It's a new year...well, kinda

It has been a long week.  I have been sick all week, but us mamas don't get a break when we are sick.  Today, though, Luke is home and we went on a walk through our local arboretum.  Truman loves it because there is dirt, and sticks, and leaves, and wildlife everywhere.  I love it because I can let him run and be a boy with no restrictions.  Walking back toward the car Luke said something very special to me.  He told me that I was an amazing mom, he told me that I was the best mom for our little boy.  He asked me "Do you ever feel like you don't accomplish anything because you are a Mom?"  Yes, I replied, everyday.  Then he looked at Truman and said, "This is your greatest accomplishment".
That was what I really needed in that moment, I din't even realize had badly I needed that but I'm sure that my Heavenly Father knew I did.  I do feel unaccomplished most days, and it's a struggle because being a Mom is my most favorite thing in the whole world!  Truman is always my number one priority and I try to do everything I can for that little guy.
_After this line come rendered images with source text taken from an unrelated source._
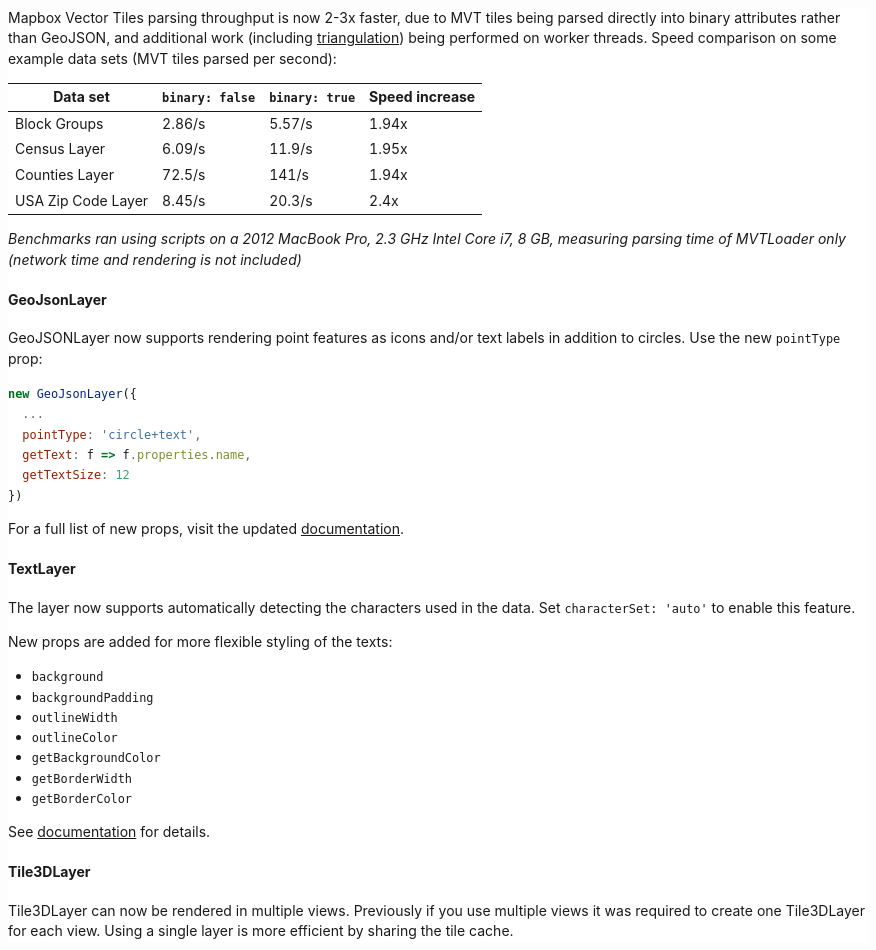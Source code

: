 Mapbox Vector Tiles parsing throughput is now 2-3x faster, due to MVT tiles being parsed directly into binary attributes rather than GeoJSON, and additional work (including [triangulation](https://github.com/visgl/loaders.gl/blob/master/docs/whats-new.md#v30-in-development)) being performed on worker threads. Speed comparison on some example data sets (MVT tiles parsed per second):

|  Data set                 | `binary: false` | `binary: true` | Speed increase |
| ------------------ | ----------- | ------ | -------------- |
| Block Groups       | 2.86/s      | 5.57/s | 1.94x          |
| Census Layer       | 6.09/s      | 11.9/s | 1.95x          |
| Counties Layer     | 72.5/s      | 141/s  | 1.94x          |
| USA Zip Code Layer | 8.45/s      | 20.3/s | 2.4x           |

_Benchmarks ran using scripts on a 2012 MacBook Pro, 2.3 GHz Intel Core i7, 8 GB, measuring parsing time of MVTLoader only (network time and rendering is not included)_

#### GeoJsonLayer

GeoJSONLayer now supports rendering point features as icons and/or text labels in addition to circles. Use the new `pointType` prop:

```js
new GeoJsonLayer({
  ...
  pointType: 'circle+text',
  getText: f => f.properties.name,
  getTextSize: 12
})
```

For a full list of new props, visit the updated [documentation](/docs/api-reference/layers/geojson-layer.md).


#### TextLayer

The layer now supports automatically detecting the characters used in the data. Set `characterSet: 'auto'` to enable this feature.

New props are added for more flexible styling of the texts:

* `background`
* `backgroundPadding`
* `outlineWidth`
* `outlineColor`
* `getBackgroundColor`
* `getBorderWidth`
* `getBorderColor`

See [documentation](/docs/api-reference/layers/text-layer.md) for details.


#### Tile3DLayer

Tile3DLayer can now be rendered in multiple views. Previously if you use multiple views it was required to create one Tile3DLayer for each view. Using a single layer is more efficient by sharing the tile cache.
But, often times I get a little down.  As a mother you don't get a lot of recognition for what you do all day, and you don't always notice the progress you are making.  I feel like I am unaccomplished because I am focusing on the wrong things.  I tend to focus on crafts that I don't have time to complete, or new skills that I want to work on but am constantly getting interrupted, I get overwhelmed by the things that I didn't do that day and the things that I want to do but know I won't have the luxury of doing with a toddler at my side.
Then, I have little moments of clarity like I did today.  Truman is my accomplishment, he is my calling and my blessing.  Everything I do, it is because of him.  This year has been so crazy for me from being so far from family, exploring a new stated, adoption paperwork, pregnancy, miscarriage, infertility, small business planning, church callings, etc.  It has been a beautiful and blessed year, but it has been overwhelming and has had struggles.  But over and over again I have had moments of the Lord showing me what is important.



It is a new year, and with that people tend to make resolutions.  I love making resolutions and setting goals for myself.  I often fail, but the beautiful thing about that is starting over again with a new strength and conviction.  This year I have been thinking of ways to help myself be a better me and there have been a few things weighing on my mind.  One thing I am going to commit to doing is blogging more often, I forgot how much I love it.  I want a place where I can share my struggles and my accomplishments.  I want a place where I can be open and honest with myself and others, share my struggles and brag about my beautiful little boy.  I want a place just for me but hopefully a place where I can help uplift others.  This post is not a pity party, this post is a starting point, it is a progress check.  So, if you are put for it, please join me on my journey through 2017.